Initial plans call for a three-story medical building:

  • First floor: registration, outpatient clinics, dental care, acupuncture and physical therapy, radiology, laboratory services, and emergency care—prioritizing urgent and commonly needed services.
  • Second floor: inpatient wards and newborn care, alongside offices, meeting rooms, and teaching spaces so clinical work and training can proceed together. Areas for humanistic care are included to keep compassion at the center of treatment.
  • Third floor: delivery rooms, operating theaters, day surgery, endoscopy, intensive care, post-operative observation, central sterilization, family waiting areas, and support spaces, with mechanical and logistics planning to sustain quality care.

This is not a paper exercise. The layout reflects repeated discussions between medical staff, architects, and engineers, all working toward one aim: to reduce travel, shorten waits, and make care workable for patients and families.

Plans for the Lumbini hospital follow a phased approach, starting with a practical, expandable medical building. | Photo: Siew Pei-Fung

A hospital depends on people

Buildings can be constructed, but healthcare endures through people and systems.

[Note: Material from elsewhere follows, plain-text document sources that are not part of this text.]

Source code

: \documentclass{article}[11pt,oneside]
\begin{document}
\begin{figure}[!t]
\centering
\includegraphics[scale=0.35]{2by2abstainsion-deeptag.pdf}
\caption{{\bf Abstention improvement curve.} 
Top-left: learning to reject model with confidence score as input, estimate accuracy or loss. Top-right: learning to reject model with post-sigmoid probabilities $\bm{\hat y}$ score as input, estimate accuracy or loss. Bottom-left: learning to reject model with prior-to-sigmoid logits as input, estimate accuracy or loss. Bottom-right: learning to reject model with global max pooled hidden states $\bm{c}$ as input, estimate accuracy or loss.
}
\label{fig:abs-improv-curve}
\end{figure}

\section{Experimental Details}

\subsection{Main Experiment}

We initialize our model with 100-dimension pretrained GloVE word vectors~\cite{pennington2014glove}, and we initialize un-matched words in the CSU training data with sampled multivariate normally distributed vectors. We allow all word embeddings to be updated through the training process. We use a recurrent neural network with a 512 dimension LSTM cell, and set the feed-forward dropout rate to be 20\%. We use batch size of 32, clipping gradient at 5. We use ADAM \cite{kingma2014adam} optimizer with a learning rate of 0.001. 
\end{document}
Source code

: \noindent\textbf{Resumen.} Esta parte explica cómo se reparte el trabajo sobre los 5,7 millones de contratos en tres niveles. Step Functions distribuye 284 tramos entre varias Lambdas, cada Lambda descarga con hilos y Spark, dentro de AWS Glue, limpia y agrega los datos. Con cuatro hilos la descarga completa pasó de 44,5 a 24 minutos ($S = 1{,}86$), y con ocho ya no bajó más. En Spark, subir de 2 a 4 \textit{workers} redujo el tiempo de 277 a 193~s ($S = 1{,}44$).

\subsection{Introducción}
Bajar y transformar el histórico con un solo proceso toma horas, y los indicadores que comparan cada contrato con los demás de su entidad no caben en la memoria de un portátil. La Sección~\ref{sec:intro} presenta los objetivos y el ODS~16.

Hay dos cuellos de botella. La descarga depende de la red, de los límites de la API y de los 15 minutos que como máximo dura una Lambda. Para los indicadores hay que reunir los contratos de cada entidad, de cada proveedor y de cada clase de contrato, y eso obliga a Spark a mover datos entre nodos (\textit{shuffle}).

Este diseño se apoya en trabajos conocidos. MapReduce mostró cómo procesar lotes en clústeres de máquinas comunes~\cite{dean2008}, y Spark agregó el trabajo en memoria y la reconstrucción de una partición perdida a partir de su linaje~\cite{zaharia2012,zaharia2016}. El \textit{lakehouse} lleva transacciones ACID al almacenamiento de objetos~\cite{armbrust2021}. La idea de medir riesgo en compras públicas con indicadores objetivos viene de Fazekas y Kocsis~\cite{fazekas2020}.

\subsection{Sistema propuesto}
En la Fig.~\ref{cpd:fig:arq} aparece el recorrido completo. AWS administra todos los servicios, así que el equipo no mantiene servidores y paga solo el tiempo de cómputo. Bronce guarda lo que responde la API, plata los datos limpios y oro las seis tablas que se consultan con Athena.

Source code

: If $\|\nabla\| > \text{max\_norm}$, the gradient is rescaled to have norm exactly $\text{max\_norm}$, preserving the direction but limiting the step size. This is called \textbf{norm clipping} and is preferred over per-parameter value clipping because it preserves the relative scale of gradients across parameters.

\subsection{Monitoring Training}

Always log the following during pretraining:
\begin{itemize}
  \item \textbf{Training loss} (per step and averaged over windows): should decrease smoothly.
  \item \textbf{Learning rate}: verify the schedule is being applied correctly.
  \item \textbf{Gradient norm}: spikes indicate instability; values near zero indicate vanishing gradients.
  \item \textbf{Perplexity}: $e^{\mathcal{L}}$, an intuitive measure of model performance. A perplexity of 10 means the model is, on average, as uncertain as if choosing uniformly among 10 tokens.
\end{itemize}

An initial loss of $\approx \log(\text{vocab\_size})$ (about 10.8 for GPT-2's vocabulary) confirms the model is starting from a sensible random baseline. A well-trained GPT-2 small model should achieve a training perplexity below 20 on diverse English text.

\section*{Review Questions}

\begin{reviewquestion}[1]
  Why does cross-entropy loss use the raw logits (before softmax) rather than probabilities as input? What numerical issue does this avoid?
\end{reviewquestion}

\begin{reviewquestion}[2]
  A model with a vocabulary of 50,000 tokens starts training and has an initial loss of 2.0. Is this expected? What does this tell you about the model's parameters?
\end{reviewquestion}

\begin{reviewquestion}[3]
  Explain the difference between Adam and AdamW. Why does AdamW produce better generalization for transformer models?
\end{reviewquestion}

Staffing plans are unfolding in stages, with key roles filled first and nursing, imaging, laboratory, pharmacy, nutrition, and administrative teams added over time. The goal is to form a functioning team as the hospital develops, rather than waiting until construction is complete.

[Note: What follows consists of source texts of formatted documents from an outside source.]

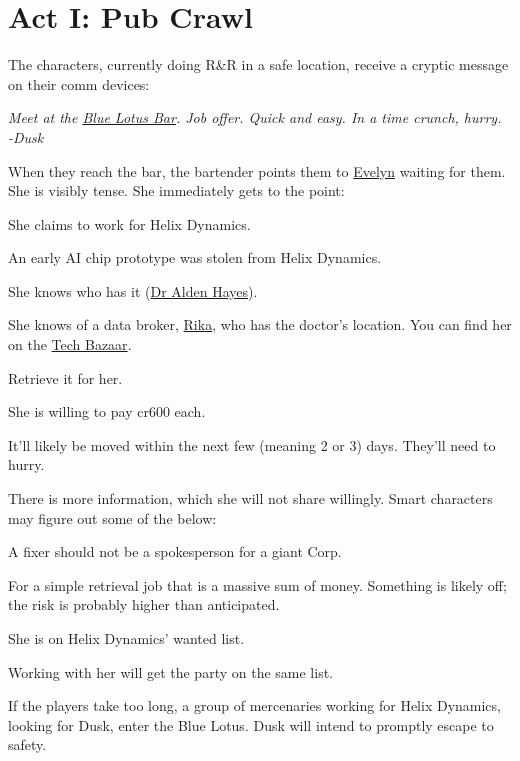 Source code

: \chapter{Act I: Pub Crawl}
\label{ch:act1}
\vspace{-20mm} %
The characters, currently doing R\&R in a safe location,
receive a cryptic message on their comm devices:
\begin{exampleblock}
	\itshape
	Meet at the \hyperref[location:bar]{Blue Lotus Bar}.
	Job offer. Quick and easy.
	In a time crunch, hurry.
	\\%
	-Dusk
\end{exampleblock}
When they reach the bar, the bartender points them to \hyperref[char:dusk]{Evelyn} waiting for them.
She is visibly tense.
She immediately gets to the point:
\begin{sitemize}
	\item She claims to work for Helix Dynamics.
	\item An early AI chip prototype was stolen from Helix Dynamics.
	\item She knows who has it (\hyperref[char:hayes]{Dr Alden Hayes}).
	\item She knows of a data broker, \hyperref[char:rika]{Rika},
		who has the doctor's location.
		You can find her on the \hyperref[location:techbazaar]{Tech Bazaar}.
	\item Retrieve it for her.
	\item She is willing to pay cr600 each.
	\item It'll likely be moved within the next few (meaning 2 or 3) days.
		They'll need to hurry.
\end{sitemize}
\vspace{-5mm}
There is more information,
	which she will not share willingly.
Smart characters may figure out some of the below:
\begin{sitemize}
	\item A fixer should not be a spokesperson for a giant Corp.
	\item For a simple retrieval job that is a massive sum of money.
		Something is likely off; the risk is probably higher than anticipated.
	\item She is on Helix Dynamics' wanted list.
	\item Working with her will get the party on the same list.
\end{sitemize}

\vspace{-5mm}
If the players take too long,
	a group of mercenaries working for Helix Dynamics,
	looking for Dusk,
	enter the Blue Lotus.
Dusk will intend to promptly escape to safety.
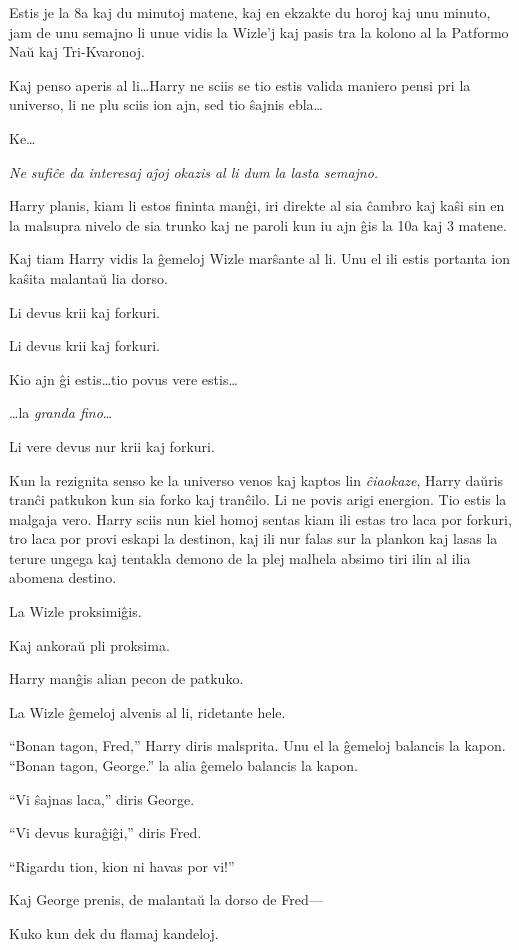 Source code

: Estis je la 8a kaj du minutoj matene, kaj en ekzakte du horoj kaj unu
minuto, jam de unu semajno li unue vidis la Wizle'j kaj pasis tra la
kolono al la Patformo Naŭ kaj Tri-Kvaronoj.

Kaj penso aperis al li\ldots Harry ne sciis se tio estis valida
maniero pensi pri la universo, li ne plu sciis ion ajn, sed tio ŝajnis
ebla\ldots

Ke\ldots

\emph{Ne sufiĉe da interesaj aĵoj okazis al li dum la lasta semajno.}

Harry planis, kiam li estos fininta manĝi, iri direkte al sia ĉambro
kaj kaŝi sin en la malsupra nivelo de sia trunko kaj ne paroli kun iu
ajn ĝis la 10a kaj 3 matene.

Kaj tiam Harry vidis la ĝemeloj Wizle marŝante al li. Unu el ili
estis portanta ion kaŝita malantaŭ lia dorso.

Li devus krii kaj forkuri.

Li devus krii kaj forkuri.

Kio ajn ĝi estis\ldots tio povus vere estis\ldots

\ldots la \emph{granda fino}\ldots

Li vere devus nur krii kaj forkuri.

Kun la rezignita senso ke la universo venos kaj kaptos lin
\emph{ĉiaokaze}, Harry daŭris tranĉi patkukon kun sia forko kaj
tranĉilo. Li ne povis arigi energion. Tio estis la malgaja vero. Harry
sciis nun kiel homoj sentas kiam ili estas tro laca por forkuri, tro
laca por provi eskapi la destinon, kaj ili nur falas sur la plankon
kaj lasas la terure ungega kaj tentakla demono de la plej malhela
absimo tiri ilin al ilia abomena destino.

La Wizle proksimiĝis.

Kaj ankoraŭ pli proksima.

Harry manĝis alian pecon de patkuko.

La Wizle ĝemeloj alvenis al li, ridetante hele.

``Bonan tagon, Fred,'' Harry diris malsprita. Unu el la ĝemeloj
balancis la kapon. ``Bonan tagon, George.'' la alia ĝemelo balancis la
kapon.

``Vi ŝajnas laca,'' diris George.

``Vi devus kuraĝiĝi,'' diris Fred.

``Rigardu tion, kion ni havas por vi!''

Kaj George prenis, de malantaŭ la dorso de Fred—


Kuko kun dek du flamaj kandeloj.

Doctors and nurses at the Lumbini free clinic form the core of a growing medical team. | Photo: Siew Pei-Fung

At the same time, Dr. Tan and nurse Lee are working to connect with local healthcare institutions and academic partners to seek clinical guidance, training pathways, and system development. Keeping skills and knowledge in Lumbini is essential if care is to last.

Dr. Tan and nurse Lee meet with Dr. Krisna, a nephrology specialist, to discuss clinical guidance and training cooperation. | Photo: Siew Pei-Fung

Equipment planning follows the same principle. In a resource-limited setting, reliability matters more than novelty. Devices must be usable, repairable, and sustainable. What remains, over time, is not machinery, but a system that continues to serve.

Lighting a way forward

Healthcare is where protecting life begins. In Lumbini, the need is visible in everyday struggles—a mother unable to work because of pain, a senior whose treatment is delayed by distance, a family strained by medical costs.

Building a local healthcare system means more than treating illness. It helps people stand again, allows families to function, and restores a sense of dignity within the community. By turning compassion into a working system, care can remain close at hand—not just for a moment, but for years to come.